Task requirements: Once more, print the records exactly as given.

[Records from a dataset]
·····

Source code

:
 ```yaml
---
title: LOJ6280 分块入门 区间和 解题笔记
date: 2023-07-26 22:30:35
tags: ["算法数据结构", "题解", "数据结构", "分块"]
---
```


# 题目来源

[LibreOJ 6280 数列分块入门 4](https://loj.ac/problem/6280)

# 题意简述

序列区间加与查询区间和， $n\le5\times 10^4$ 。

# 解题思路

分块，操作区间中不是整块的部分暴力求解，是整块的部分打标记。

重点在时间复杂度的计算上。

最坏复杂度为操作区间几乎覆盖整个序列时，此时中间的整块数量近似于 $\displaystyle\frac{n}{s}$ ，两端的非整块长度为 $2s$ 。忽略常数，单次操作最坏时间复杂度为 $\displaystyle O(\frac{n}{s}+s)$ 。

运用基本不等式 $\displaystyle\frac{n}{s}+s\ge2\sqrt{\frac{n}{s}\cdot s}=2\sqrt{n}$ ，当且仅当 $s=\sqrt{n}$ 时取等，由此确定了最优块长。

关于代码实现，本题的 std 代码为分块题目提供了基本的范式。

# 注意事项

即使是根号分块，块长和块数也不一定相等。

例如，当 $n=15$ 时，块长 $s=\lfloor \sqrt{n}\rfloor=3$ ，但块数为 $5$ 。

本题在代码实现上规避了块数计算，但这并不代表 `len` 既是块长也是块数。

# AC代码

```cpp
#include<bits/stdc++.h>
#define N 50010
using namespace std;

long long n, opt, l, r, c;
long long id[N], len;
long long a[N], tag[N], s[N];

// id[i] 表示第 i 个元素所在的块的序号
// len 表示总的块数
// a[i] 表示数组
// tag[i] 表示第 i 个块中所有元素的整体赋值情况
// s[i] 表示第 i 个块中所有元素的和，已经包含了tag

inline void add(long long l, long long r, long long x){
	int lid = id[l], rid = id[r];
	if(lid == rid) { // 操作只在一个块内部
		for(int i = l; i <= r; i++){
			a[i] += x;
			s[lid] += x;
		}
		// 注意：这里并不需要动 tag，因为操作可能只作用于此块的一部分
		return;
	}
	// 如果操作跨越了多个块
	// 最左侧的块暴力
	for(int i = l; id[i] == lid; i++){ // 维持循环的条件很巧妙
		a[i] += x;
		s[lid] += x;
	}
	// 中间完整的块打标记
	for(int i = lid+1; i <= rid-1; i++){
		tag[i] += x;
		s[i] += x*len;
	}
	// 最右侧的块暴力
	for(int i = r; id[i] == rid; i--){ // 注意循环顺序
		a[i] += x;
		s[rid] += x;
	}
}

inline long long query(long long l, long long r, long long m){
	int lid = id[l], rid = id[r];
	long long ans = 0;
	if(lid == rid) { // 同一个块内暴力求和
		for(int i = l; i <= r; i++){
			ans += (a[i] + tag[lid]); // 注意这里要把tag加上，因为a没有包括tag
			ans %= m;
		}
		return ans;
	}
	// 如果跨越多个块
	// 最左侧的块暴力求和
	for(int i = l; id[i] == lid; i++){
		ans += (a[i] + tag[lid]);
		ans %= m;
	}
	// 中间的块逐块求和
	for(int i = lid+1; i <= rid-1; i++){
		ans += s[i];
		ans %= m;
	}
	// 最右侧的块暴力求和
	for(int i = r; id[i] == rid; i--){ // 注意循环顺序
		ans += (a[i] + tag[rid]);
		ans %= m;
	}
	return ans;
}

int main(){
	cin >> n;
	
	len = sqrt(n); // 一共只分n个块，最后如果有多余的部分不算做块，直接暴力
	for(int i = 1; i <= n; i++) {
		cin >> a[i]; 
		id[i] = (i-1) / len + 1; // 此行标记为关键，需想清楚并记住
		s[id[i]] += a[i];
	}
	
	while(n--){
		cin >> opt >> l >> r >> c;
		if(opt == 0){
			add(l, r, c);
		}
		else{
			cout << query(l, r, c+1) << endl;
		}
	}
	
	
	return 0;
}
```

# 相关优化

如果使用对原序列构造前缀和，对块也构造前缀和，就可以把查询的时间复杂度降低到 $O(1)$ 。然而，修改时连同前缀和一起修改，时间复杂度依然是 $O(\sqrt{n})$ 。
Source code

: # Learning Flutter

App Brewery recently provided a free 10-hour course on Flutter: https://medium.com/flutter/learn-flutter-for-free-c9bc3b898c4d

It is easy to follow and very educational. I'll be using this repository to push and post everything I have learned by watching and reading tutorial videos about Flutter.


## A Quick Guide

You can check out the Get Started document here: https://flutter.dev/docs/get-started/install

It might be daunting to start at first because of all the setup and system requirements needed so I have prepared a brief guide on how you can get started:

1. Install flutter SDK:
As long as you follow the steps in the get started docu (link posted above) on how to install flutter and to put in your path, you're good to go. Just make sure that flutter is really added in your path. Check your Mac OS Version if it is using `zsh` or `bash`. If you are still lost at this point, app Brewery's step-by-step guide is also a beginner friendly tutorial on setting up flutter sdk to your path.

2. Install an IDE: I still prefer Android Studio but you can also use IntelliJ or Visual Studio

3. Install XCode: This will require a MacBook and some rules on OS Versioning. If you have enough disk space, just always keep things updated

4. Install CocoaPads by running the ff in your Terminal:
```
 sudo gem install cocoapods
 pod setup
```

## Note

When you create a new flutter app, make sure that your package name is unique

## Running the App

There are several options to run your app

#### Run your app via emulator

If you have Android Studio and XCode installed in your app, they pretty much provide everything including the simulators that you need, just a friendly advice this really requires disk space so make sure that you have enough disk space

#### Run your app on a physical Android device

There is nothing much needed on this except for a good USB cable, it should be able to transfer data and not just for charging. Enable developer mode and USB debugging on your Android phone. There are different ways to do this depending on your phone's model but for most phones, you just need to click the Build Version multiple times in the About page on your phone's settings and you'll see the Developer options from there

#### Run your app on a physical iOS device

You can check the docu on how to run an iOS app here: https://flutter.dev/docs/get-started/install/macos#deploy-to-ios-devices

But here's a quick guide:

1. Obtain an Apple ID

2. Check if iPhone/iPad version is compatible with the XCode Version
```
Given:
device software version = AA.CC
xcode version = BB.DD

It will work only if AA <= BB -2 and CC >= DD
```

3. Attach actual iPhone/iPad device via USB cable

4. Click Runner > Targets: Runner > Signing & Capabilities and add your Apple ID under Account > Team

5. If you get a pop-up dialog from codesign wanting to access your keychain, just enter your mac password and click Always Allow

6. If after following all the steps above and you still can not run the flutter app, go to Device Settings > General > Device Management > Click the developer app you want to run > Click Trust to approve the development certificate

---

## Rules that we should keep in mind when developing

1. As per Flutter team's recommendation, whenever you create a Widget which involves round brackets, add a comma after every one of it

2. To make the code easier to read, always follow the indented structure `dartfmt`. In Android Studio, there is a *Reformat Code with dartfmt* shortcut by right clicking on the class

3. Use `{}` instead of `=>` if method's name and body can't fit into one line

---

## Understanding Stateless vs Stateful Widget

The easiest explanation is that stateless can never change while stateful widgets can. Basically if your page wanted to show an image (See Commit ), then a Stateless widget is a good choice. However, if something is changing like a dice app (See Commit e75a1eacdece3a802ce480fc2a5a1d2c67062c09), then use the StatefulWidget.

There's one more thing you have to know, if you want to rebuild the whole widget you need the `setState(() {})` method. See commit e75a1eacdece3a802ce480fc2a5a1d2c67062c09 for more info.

·····

Task answer:
Source code

:
 ```yaml
---
title: LOJ6280 分块入门 区间和 解题笔记
date: 2023-07-26 22:30:35
tags: ["算法数据结构", "题解", "数据结构", "分块"]
---
```


# 题目来源

[LibreOJ 6280 数列分块入门 4](https://loj.ac/problem/6280)

# 题意简述

序列区间加与查询区间和， $n\le5\times 10^4$ 。

# 解题思路

分块，操作区间中不是整块的部分暴力求解，是整块的部分打标记。

重点在时间复杂度的计算上。

最坏复杂度为操作区间几乎覆盖整个序列时，此时中间的整块数量近似于 $\displaystyle\frac{n}{s}$ ，两端的非整块长度为 $2s$ 。忽略常数，单次操作最坏时间复杂度为 $\displaystyle O(\frac{n}{s}+s)$ 。

运用基本不等式 $\displaystyle\frac{n}{s}+s\ge2\sqrt{\frac{n}{s}\cdot s}=2\sqrt{n}$ ，当且仅当 $s=\sqrt{n}$ 时取等，由此确定了最优块长。

关于代码实现，本题的 std 代码为分块题目提供了基本的范式。

# 注意事项

即使是根号分块，块长和块数也不一定相等。

例如，当 $n=15$ 时，块长 $s=\lfloor \sqrt{n}\rfloor=3$ ，但块数为 $5$ 。

本题在代码实现上规避了块数计算，但这并不代表 `len` 既是块长也是块数。

# AC代码

```cpp
#include<bits/stdc++.h>
#define N 50010
using namespace std;

long long n, opt, l, r, c;
long long id[N], len;
long long a[N], tag[N], s[N];

// id[i] 表示第 i 个元素所在的块的序号
// len 表示总的块数
// a[i] 表示数组
// tag[i] 表示第 i 个块中所有元素的整体赋值情况
// s[i] 表示第 i 个块中所有元素的和，已经包含了tag

inline void add(long long l, long long r, long long x){
	int lid = id[l], rid = id[r];
	if(lid == rid) { // 操作只在一个块内部
		for(int i = l; i <= r; i++){
			a[i] += x;
			s[lid] += x;
		}
		// 注意：这里并不需要动 tag，因为操作可能只作用于此块的一部分
		return;
	}
	// 如果操作跨越了多个块
	// 最左侧的块暴力
	for(int i = l; id[i] == lid; i++){ // 维持循环的条件很巧妙
		a[i] += x;
		s[lid] += x;
	}
	// 中间完整的块打标记
	for(int i = lid+1; i <= rid-1; i++){
		tag[i] += x;
		s[i] += x*len;
	}
	// 最右侧的块暴力
	for(int i = r; id[i] == rid; i--){ // 注意循环顺序
		a[i] += x;
		s[rid] += x;
	}
}

inline long long query(long long l, long long r, long long m){
	int lid = id[l], rid = id[r];
	long long ans = 0;
	if(lid == rid) { // 同一个块内暴力求和
		for(int i = l; i <= r; i++){
			ans += (a[i] + tag[lid]); // 注意这里要把tag加上，因为a没有包括tag
			ans %= m;
		}
		return ans;
	}
	// 如果跨越多个块
	// 最左侧的块暴力求和
	for(int i = l; id[i] == lid; i++){
		ans += (a[i] + tag[lid]);
		ans %= m;
	}
	// 中间的块逐块求和
	for(int i = lid+1; i <= rid-1; i++){
		ans += s[i];
		ans %= m;
	}
	// 最右侧的块暴力求和
	for(int i = r; id[i] == rid; i--){ // 注意循环顺序
		ans += (a[i] + tag[rid]);
		ans %= m;
	}
	return ans;
}

int main(){
	cin >> n;
	
	len = sqrt(n); // 一共只分n个块，最后如果有多余的部分不算做块，直接暴力
	for(int i = 1; i <= n; i++) {
		cin >> a[i]; 
		id[i] = (i-1) / len + 1; // 此行标记为关键，需想清楚并记住
		s[id[i]] += a[i];
	}
	
	while(n--){
		cin >> opt >> l >> r >> c;
		if(opt == 0){
			add(l, r, c);
		}
		else{
			cout << query(l, r, c+1) << endl;
		}
	}
	
	
	return 0;
}
```

# 相关优化

如果使用对原序列构造前缀和，对块也构造前缀和，就可以把查询的时间复杂度降低到 $O(1)$ 。然而，修改时连同前缀和一起修改，时间复杂度依然是 $O(\sqrt{n})$ 。
Source code

: # Learning Flutter

App Brewery recently provided a free 10-hour course on Flutter: https://medium.com/flutter/learn-flutter-for-free-c9bc3b898c4d

It is easy to follow and very educational. I'll be using this repository to push and post everything I have learned by watching and reading tutorial videos about Flutter.


## A Quick Guide

You can check out the Get Started document here: https://flutter.dev/docs/get-started/install

It might be daunting to start at first because of all the setup and system requirements needed so I have prepared a brief guide on how you can get started:

1. Install flutter SDK:
As long as you follow the steps in the get started docu (link posted above) on how to install flutter and to put in your path, you're good to go. Just make sure that flutter is really added in your path. Check your Mac OS Version if it is using `zsh` or `bash`. If you are still lost at this point, app Brewery's step-by-step guide is also a beginner friendly tutorial on setting up flutter sdk to your path.

2. Install an IDE: I still prefer Android Studio but you can also use IntelliJ or Visual Studio

3. Install XCode: This will require a MacBook and some rules on OS Versioning. If you have enough disk space, just always keep things updated

4. Install CocoaPads by running the ff in your Terminal:
```
 sudo gem install cocoapods
 pod setup
```

## Note

When you create a new flutter app, make sure that your package name is unique

## Running the App

There are several options to run your app

#### Run your app via emulator

If you have Android Studio and XCode installed in your app, they pretty much provide everything including the simulators that you need, just a friendly advice this really requires disk space so make sure that you have enough disk space

#### Run your app on a physical Android device

There is nothing much needed on this except for a good USB cable, it should be able to transfer data and not just for charging. Enable developer mode and USB debugging on your Android phone. There are different ways to do this depending on your phone's model but for most phones, you just need to click the Build Version multiple times in the About page on your phone's settings and you'll see the Developer options from there

#### Run your app on a physical iOS device

You can check the docu on how to run an iOS app here: https://flutter.dev/docs/get-started/install/macos#deploy-to-ios-devices

But here's a quick guide:

1. Obtain an Apple ID

2. Check if iPhone/iPad version is compatible with the XCode Version
```
Given:
device software version = AA.CC
xcode version = BB.DD

It will work only if AA <= BB -2 and CC >= DD
```

3. Attach actual iPhone/iPad device via USB cable

4. Click Runner > Targets: Runner > Signing & Capabilities and add your Apple ID under Account > Team

5. If you get a pop-up dialog from codesign wanting to access your keychain, just enter your mac password and click Always Allow

6. If after following all the steps above and you still can not run the flutter app, go to Device Settings > General > Device Management > Click the developer app you want to run > Click Trust to approve the development certificate

---

## Rules that we should keep in mind when developing

1. As per Flutter team's recommendation, whenever you create a Widget which involves round brackets, add a comma after every one of it

2. To make the code easier to read, always follow the indented structure `dartfmt`. In Android Studio, there is a *Reformat Code with dartfmt* shortcut by right clicking on the class

3. Use `{}` instead of `=>` if method's name and body can't fit into one line

---

## Understanding Stateless vs Stateful Widget

The easiest explanation is that stateless can never change while stateful widgets can. Basically if your page wanted to show an image (See Commit ), then a Stateless widget is a good choice. However, if something is changing like a dice app (See Commit e75a1eacdece3a802ce480fc2a5a1d2c67062c09), then use the StatefulWidget.

There's one more thing you have to know, if you want to rebuild the whole widget you need the `setState(() {})` method. See commit e75a1eacdece3a802ce480fc2a5a1d2c67062c09 for more info.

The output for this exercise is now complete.